*** ENTRIES SHOWN ***

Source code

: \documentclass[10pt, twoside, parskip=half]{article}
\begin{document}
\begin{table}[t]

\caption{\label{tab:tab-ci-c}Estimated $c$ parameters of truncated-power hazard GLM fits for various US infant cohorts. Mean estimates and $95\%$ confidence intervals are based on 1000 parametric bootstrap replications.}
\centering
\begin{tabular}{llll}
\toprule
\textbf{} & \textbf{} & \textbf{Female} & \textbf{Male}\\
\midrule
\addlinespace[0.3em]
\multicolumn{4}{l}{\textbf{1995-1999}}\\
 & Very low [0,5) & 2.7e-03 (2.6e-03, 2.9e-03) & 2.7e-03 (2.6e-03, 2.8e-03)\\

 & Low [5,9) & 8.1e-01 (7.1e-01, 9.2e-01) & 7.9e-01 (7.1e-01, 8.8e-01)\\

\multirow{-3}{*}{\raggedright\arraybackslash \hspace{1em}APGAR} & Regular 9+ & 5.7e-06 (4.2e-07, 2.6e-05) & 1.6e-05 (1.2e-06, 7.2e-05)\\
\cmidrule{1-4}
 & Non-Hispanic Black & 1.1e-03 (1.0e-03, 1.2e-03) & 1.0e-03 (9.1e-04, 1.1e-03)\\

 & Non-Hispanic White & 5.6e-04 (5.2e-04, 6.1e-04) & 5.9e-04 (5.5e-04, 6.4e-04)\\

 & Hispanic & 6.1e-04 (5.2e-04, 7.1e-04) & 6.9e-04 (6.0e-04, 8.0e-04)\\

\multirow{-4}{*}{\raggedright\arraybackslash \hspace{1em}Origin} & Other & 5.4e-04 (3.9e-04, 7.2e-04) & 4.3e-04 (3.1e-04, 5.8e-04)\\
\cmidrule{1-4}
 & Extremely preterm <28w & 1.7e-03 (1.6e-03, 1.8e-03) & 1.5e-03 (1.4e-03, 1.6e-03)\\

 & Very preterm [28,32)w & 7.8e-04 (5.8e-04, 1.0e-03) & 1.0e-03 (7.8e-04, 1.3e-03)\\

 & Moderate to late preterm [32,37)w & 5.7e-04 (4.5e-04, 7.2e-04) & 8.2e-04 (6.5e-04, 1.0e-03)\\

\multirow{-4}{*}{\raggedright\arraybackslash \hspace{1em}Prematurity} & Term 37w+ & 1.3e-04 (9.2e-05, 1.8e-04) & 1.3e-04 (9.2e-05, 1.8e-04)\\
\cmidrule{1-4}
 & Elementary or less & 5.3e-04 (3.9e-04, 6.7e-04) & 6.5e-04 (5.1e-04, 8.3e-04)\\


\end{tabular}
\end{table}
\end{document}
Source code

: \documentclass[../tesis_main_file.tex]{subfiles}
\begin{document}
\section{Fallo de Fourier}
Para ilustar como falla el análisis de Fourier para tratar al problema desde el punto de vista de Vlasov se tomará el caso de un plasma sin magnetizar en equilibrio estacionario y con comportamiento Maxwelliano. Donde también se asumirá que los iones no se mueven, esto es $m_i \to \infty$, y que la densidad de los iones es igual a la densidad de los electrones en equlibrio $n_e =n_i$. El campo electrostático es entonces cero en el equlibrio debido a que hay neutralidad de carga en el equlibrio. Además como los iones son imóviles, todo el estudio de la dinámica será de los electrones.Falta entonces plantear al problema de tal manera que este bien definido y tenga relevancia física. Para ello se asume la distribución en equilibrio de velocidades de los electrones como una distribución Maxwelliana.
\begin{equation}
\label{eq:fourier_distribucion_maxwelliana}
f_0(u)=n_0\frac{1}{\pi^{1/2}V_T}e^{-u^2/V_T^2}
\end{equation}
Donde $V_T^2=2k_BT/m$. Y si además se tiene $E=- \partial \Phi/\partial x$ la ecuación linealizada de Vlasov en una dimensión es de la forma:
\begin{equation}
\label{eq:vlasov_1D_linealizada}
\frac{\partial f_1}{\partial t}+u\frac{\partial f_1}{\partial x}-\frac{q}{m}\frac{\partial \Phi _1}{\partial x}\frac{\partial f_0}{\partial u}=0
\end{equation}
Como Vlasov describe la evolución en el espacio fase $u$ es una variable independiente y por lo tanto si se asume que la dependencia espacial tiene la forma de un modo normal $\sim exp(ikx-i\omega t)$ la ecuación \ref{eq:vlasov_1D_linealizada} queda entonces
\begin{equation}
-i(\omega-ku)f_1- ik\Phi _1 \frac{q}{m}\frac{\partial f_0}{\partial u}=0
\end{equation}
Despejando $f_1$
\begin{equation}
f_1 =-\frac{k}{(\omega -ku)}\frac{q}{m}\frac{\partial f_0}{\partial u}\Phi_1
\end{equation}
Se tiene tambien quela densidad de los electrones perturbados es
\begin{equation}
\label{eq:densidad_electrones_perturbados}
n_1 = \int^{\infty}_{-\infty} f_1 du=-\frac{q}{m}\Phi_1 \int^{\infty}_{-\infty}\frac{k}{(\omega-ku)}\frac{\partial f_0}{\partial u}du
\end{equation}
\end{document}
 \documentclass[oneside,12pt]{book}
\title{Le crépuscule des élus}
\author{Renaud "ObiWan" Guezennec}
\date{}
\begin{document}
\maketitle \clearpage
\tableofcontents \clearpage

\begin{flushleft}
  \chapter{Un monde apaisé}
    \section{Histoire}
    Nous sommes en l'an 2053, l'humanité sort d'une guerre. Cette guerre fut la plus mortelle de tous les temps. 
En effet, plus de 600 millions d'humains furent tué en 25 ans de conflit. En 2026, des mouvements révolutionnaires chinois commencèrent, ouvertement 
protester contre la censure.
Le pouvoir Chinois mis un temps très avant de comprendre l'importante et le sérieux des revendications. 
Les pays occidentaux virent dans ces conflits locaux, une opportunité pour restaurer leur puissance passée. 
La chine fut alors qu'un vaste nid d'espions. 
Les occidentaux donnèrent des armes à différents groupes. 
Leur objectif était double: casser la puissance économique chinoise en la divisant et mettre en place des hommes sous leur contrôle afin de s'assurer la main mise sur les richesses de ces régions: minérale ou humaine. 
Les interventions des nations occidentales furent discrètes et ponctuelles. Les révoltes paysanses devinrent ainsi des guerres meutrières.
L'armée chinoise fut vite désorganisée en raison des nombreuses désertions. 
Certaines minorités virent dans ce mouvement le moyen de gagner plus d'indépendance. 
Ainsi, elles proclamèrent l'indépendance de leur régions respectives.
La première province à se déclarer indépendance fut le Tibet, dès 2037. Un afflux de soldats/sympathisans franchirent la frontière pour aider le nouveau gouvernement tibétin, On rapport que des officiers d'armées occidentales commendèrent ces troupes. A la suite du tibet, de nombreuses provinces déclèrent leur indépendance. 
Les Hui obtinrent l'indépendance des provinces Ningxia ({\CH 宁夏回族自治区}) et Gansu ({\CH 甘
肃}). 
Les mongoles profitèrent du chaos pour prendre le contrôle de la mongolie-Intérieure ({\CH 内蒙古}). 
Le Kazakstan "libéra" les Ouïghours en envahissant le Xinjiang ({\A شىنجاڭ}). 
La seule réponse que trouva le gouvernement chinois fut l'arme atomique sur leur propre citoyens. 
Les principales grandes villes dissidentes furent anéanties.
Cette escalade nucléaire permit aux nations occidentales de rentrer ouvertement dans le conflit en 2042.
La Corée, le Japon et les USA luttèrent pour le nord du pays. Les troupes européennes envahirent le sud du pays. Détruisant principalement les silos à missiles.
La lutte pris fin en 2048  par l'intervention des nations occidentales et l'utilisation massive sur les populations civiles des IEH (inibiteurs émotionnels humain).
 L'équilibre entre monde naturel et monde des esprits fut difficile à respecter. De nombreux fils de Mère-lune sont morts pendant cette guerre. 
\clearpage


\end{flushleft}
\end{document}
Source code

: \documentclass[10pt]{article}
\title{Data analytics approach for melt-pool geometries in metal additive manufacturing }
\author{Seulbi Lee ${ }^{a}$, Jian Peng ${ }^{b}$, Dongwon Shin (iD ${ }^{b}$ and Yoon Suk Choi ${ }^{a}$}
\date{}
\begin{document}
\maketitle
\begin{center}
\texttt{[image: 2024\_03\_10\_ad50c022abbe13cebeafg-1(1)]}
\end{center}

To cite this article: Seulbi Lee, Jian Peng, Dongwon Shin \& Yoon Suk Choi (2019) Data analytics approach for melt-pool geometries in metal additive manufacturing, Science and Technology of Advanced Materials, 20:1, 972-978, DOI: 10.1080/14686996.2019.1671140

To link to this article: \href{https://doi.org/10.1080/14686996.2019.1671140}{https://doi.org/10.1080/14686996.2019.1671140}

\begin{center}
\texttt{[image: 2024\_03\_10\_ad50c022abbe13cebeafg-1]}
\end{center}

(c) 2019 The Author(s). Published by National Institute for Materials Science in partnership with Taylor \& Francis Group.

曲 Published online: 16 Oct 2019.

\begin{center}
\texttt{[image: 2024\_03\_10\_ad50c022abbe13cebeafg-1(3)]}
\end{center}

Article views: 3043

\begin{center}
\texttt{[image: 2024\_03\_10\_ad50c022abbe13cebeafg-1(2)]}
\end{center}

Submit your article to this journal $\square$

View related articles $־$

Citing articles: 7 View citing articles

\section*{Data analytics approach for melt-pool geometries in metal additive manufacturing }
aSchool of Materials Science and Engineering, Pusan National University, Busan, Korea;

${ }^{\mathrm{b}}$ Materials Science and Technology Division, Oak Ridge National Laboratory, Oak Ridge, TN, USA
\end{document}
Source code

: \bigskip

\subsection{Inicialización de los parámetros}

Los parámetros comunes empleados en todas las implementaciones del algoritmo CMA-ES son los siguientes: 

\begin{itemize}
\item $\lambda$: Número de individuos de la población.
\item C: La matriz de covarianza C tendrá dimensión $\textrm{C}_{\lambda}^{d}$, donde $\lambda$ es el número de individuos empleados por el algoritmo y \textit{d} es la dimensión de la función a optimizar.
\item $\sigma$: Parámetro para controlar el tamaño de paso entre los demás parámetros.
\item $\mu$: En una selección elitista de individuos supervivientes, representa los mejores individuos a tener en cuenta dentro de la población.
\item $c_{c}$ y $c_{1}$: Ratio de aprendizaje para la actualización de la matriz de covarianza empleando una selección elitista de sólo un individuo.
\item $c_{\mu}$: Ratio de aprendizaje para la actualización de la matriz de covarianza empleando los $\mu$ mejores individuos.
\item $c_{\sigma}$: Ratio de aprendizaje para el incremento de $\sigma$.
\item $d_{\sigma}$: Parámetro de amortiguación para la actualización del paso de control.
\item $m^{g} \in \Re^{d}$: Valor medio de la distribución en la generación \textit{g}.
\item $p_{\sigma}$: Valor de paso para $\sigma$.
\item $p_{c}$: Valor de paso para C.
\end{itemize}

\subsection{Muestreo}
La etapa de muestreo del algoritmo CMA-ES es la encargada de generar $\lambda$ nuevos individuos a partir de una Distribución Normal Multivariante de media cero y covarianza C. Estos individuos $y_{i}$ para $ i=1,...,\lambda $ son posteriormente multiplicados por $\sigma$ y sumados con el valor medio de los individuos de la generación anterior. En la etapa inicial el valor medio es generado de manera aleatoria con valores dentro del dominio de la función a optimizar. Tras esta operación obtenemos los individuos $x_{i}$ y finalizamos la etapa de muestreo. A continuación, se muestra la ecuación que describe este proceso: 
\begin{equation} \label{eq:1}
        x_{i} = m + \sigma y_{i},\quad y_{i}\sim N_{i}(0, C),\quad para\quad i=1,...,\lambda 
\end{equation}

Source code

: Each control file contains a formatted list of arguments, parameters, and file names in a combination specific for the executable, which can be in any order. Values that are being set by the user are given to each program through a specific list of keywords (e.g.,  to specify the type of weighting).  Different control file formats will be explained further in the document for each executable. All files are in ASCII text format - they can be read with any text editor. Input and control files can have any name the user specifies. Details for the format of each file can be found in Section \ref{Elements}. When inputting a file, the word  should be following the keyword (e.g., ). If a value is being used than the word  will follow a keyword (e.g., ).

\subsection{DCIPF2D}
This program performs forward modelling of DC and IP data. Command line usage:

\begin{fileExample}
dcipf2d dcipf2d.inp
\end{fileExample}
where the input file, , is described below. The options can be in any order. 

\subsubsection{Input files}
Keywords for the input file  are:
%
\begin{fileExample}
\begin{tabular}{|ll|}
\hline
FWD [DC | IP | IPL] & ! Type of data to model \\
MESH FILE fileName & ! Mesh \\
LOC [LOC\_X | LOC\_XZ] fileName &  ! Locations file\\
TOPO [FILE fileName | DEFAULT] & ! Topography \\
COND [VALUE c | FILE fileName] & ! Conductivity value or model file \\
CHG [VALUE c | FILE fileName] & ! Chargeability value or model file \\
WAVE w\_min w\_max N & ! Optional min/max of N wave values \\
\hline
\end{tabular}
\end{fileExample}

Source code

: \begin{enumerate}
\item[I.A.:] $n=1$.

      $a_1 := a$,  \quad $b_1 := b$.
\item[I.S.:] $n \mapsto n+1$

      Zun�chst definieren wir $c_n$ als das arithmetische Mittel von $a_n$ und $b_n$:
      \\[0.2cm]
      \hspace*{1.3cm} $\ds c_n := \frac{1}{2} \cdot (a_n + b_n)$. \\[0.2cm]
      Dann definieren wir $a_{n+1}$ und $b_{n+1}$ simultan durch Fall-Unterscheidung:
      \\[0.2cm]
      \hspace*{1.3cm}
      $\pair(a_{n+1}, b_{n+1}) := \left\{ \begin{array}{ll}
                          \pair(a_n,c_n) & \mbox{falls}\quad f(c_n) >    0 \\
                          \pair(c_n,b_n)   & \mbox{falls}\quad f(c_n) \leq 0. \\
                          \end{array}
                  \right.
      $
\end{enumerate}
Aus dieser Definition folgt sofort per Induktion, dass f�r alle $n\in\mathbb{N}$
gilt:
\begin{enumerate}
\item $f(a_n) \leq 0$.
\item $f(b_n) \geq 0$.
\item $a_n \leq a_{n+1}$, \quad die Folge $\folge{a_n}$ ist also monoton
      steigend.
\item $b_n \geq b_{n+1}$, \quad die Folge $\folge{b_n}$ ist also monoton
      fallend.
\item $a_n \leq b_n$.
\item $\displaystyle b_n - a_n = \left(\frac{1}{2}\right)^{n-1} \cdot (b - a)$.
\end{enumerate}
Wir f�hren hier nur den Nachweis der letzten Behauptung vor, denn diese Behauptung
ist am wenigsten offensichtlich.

*** End of ENTRIES SHOWN ***

◆ TASK TO CARRY OUT ◆
In the entries above, find each line with the string "Peng" and copy it.

◆ OUTPUT FOR THIS EXERCISE ◆
\author{Seulbi Lee ${ }^{a}$, Jian Peng ${ }^{b}$, Dongwon Shin (iD ${ }^{b}$ and Yoon Suk Choi ${ }^{a}$}
To cite this article: Seulbi Lee, Jian Peng, Dongwon Shin \& Yoon Suk Choi (2019) Data analytics approach for melt-pool geometries in metal additive manufacturing, Science and Technology of Advanced Materials, 20:1, 972-978, DOI: 10.1080/14686996.2019.1671140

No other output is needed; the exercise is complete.